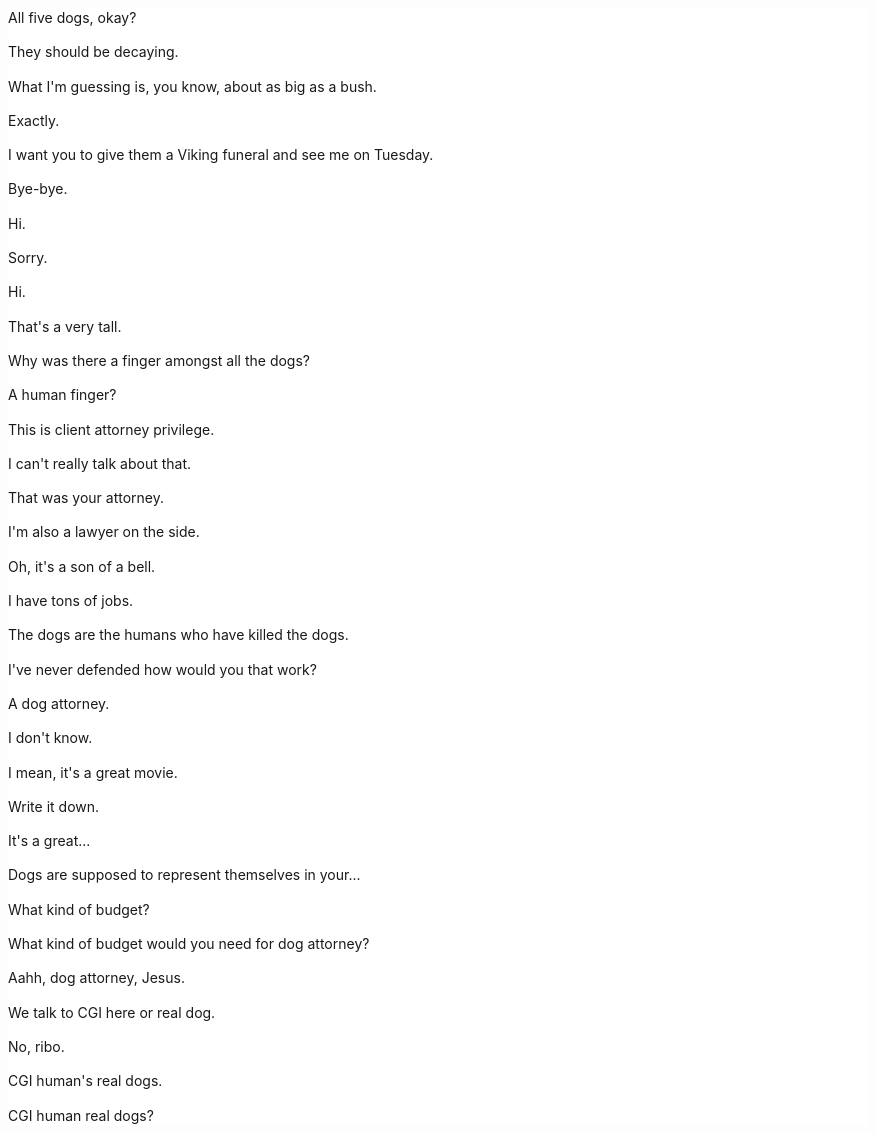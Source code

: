 All five dogs, okay?

They should be decaying.

What I'm guessing is, you know, about as big as a bush.

Exactly.

I want you to give them a Viking funeral and see me on Tuesday.

Bye-bye.

Hi.

Sorry.

Hi.

That's a very tall.

Why was there a finger amongst all the dogs?

A human finger?

This is client attorney privilege.

I can't really talk about that.

That was your attorney.

I'm also a lawyer on the side.

Oh, it's a son of a bell.

I have tons of jobs.

The dogs are the humans who have killed the dogs.

I've never defended how would you that work?

A dog attorney.

I don't know.

I mean, it's a great movie.

Write it down.

It's a great...

Dogs are supposed to represent themselves in your...

What kind of budget?

What kind of budget would you need for dog attorney?

Aahh, dog attorney, Jesus.

We talk to CGI here or real dog.

No, ribo.

CGI human's real dogs.

CGI human real dogs?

TASK REQUIREMENTS: Please write out, exactly as they appear, only the lines from the one holding "They should be decaying." through the end of the data.

ANSWER TO THE EXERCISE:
They should be decaying.

What I'm guessing is, you know, about as big as a bush.

Exactly.

I want you to give them a Viking funeral and see me on Tuesday.

Bye-bye.

Hi.

Sorry.

Hi.

That's a very tall.

Why was there a finger amongst all the dogs?

A human finger?

This is client attorney privilege.

I can't really talk about that.

That was your attorney.

I'm also a lawyer on the side.

Oh, it's a son of a bell.

I have tons of jobs.

The dogs are the humans who have killed the dogs.

I've never defended how would you that work?

A dog attorney.

I don't know.

I mean, it's a great movie.

Write it down.

It's a great...

Dogs are supposed to represent themselves in your...

What kind of budget?

What kind of budget would you need for dog attorney?

Aahh, dog attorney, Jesus.

We talk to CGI here or real dog.

No, ribo.

CGI human's real dogs.

CGI human real dogs?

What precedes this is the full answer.